Quelqu'un lui avait dit un jour : « La réalité, c'est la somme des points de vues de tous les êtres conscients. ».

Sur le moment, il avait volontiers adhéré au concept. Mais à présent il lui pesait. Etait-il bien réel, lui, si personne ne pouvait en témoigner ? Non, personne n'avait croisé sa route depuis des années, et la solitude effaçait inexorablement ses propres souvenirs, les noms, les visages. Personne ne savait qu'il se trouvait à cet endroit, comme s'il vivait depuis trois ans dans un espace clos, séparé du reste de l'univers dans une inexistence sèche et froide, alors même qu'il avait traversé, seul, mille obstacles qui l'avaient abattu autant qu'il les avait abattus.
Qu'était-ce donc qui l'avait poussé à avancer en dépit de son désespoir inhumain ? Le souvenir flou d'anciennes convictions, d'anciennes vies ? Un sens du devoir exacerbé et irraisonné ? Si lui l'ignorait, personne ne pourrait lui répondre. « Personne », un mot qui flottait dans son esprit du soir au matin, depuis...si longtemps...
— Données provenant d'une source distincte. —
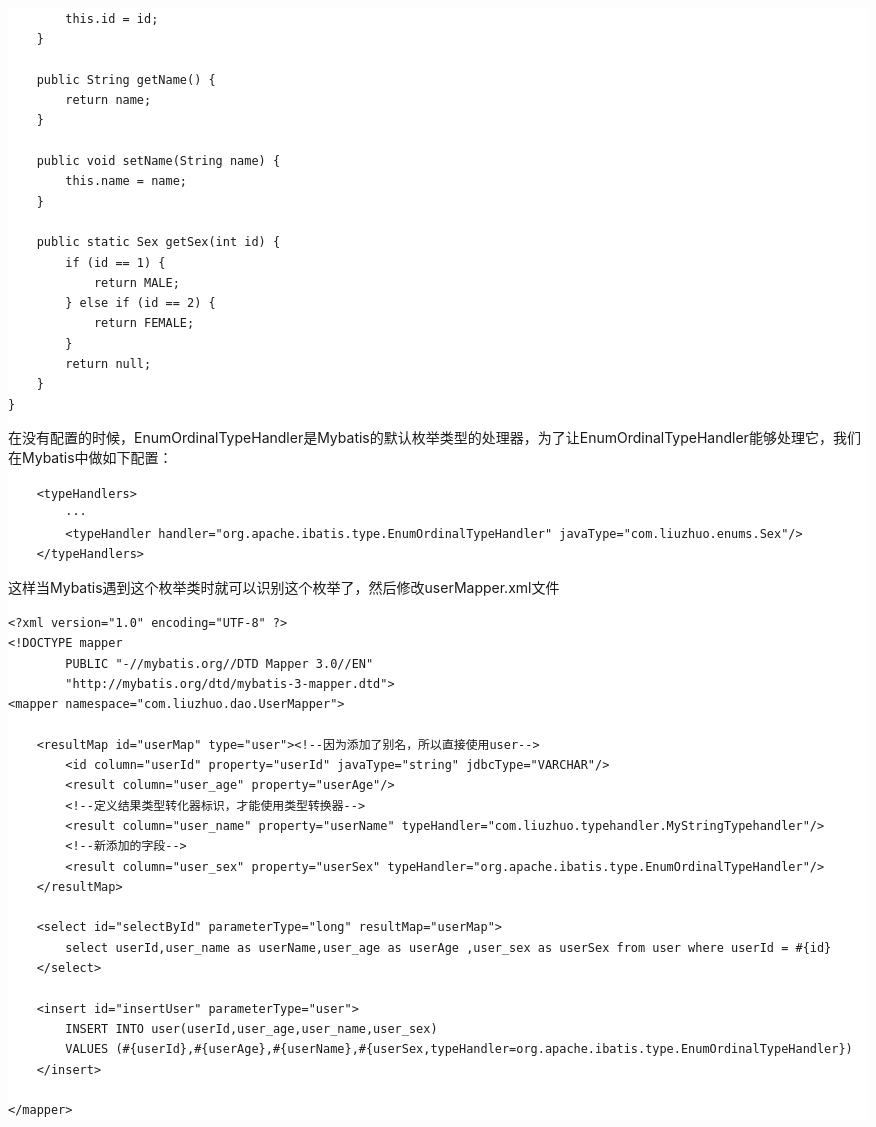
 ```
        this.id = id;
    }

    public String getName() {
        return name;
    }

    public void setName(String name) {
        this.name = name;
    }

    public static Sex getSex(int id) {
        if (id == 1) {
            return MALE;
        } else if (id == 2) {
            return FEMALE;
        }
        return null;
    }
}
```

在没有配置的时候，EnumOrdinalTypeHandler是Mybatis的默认枚举类型的处理器，为了让EnumOrdinalTypeHandler能够处理它，我们在Mybatis中做如下配置：
```
    <typeHandlers>
        ···
        <typeHandler handler="org.apache.ibatis.type.EnumOrdinalTypeHandler" javaType="com.liuzhuo.enums.Sex"/>
    </typeHandlers>
```

这样当Mybatis遇到这个枚举类时就可以识别这个枚举了，然后修改userMapper.xml文件

```
<?xml version="1.0" encoding="UTF-8" ?>
<!DOCTYPE mapper
        PUBLIC "-//mybatis.org//DTD Mapper 3.0//EN"
        "http://mybatis.org/dtd/mybatis-3-mapper.dtd">
<mapper namespace="com.liuzhuo.dao.UserMapper">

    <resultMap id="userMap" type="user"><!--因为添加了别名，所以直接使用user-->
        <id column="userId" property="userId" javaType="string" jdbcType="VARCHAR"/>
        <result column="user_age" property="userAge"/>
        <!--定义结果类型转化器标识，才能使用类型转换器-->
        <result column="user_name" property="userName" typeHandler="com.liuzhuo.typehandler.MyStringTypehandler"/>
        <!--新添加的字段-->
        <result column="user_sex" property="userSex" typeHandler="org.apache.ibatis.type.EnumOrdinalTypeHandler"/>
    </resultMap>

    <select id="selectById" parameterType="long" resultMap="userMap">
        select userId,user_name as userName,user_age as userAge ,user_sex as userSex from user where userId = #{id}
    </select>

    <insert id="insertUser" parameterType="user">
        INSERT INTO user(userId,user_age,user_name,user_sex)
        VALUES (#{userId},#{userAge},#{userName},#{userSex,typeHandler=org.apache.ibatis.type.EnumOrdinalTypeHandler})
    </insert>

</mapper>
```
La solitude avait tout détruit, et il avait découvert que quand on n'a plus rien, on marche. Et quand on est tombé aussi bas, la moindre poussière est un signe qui vous indique votre route. Une mouche l'avait conduit vers l'orient, une brise vers l'occident, un soleil vers le Sud, vers le Nord un Dragon, un étourneau vers les cieux...et vers le bas...
« Nous y voilà ... », grinça-t-il d'une voix desséchée, contemplant le panorama désolé.

Il se laissa glisser jusqu'au bas de la dune, atteignant la partie voilée par une ombre opaque. Devant lui émergeait du sable l'extrémité d'une vieille idole de pierre. Il se laissa tomber sur son postérieur et rejeta la capuche miteuse qui le protégeait du soleil impitoyable, découvrant un visage imberbe, squelettique et livide.
De la statue on ne voyait qu'une petite partie, qui aurait à peine attiré l'attention d'un infidèle au culte de Yog. Mais pour lui ces trois doigts étaient si familiers qu'il se trouva ému par l'apparition pourtant si pauvre en soi. Ils faisaient partie d'une oeuvre plus grande qu'il savait juste là, enfouie où nul mortel ne peut aller, pas s'il a besoin de boire ou manger.

Morrdred commençait à gratter le sable brûlant de ses mains bandées.

L'effigie oubliée naquit lentement, et même le soleil préféra s'en retourner derrière l'horizon, cédant son temps à une nuit glaciale aux mille étoiles.

Grelottant sous la Lune, Morrdred lança un oeil craintif à la statue au pied de laquelle il se trouvait à présent. C'était une représentation du Dieu Yog, sous son avatar nommé « Le Grand Masturbateur », ses huit bras étreignant un appendice d'une virilité toute divine, représentant à la perfection le symbole de création maléfique. Yog, « Abominable Père de toute Création » selon ses fidèles, parla à son disciple par cette nuit glaciale. Paradoxalement, c'est cette expérience pour le moins surnaturelle qui l'éveilla au monde réel, comme un enfant coupable qui aurait enfin reçu l'autorisation de quitter son coin pour retourner à sa place, abandonnant du même coup ses fantasmes vengeurs.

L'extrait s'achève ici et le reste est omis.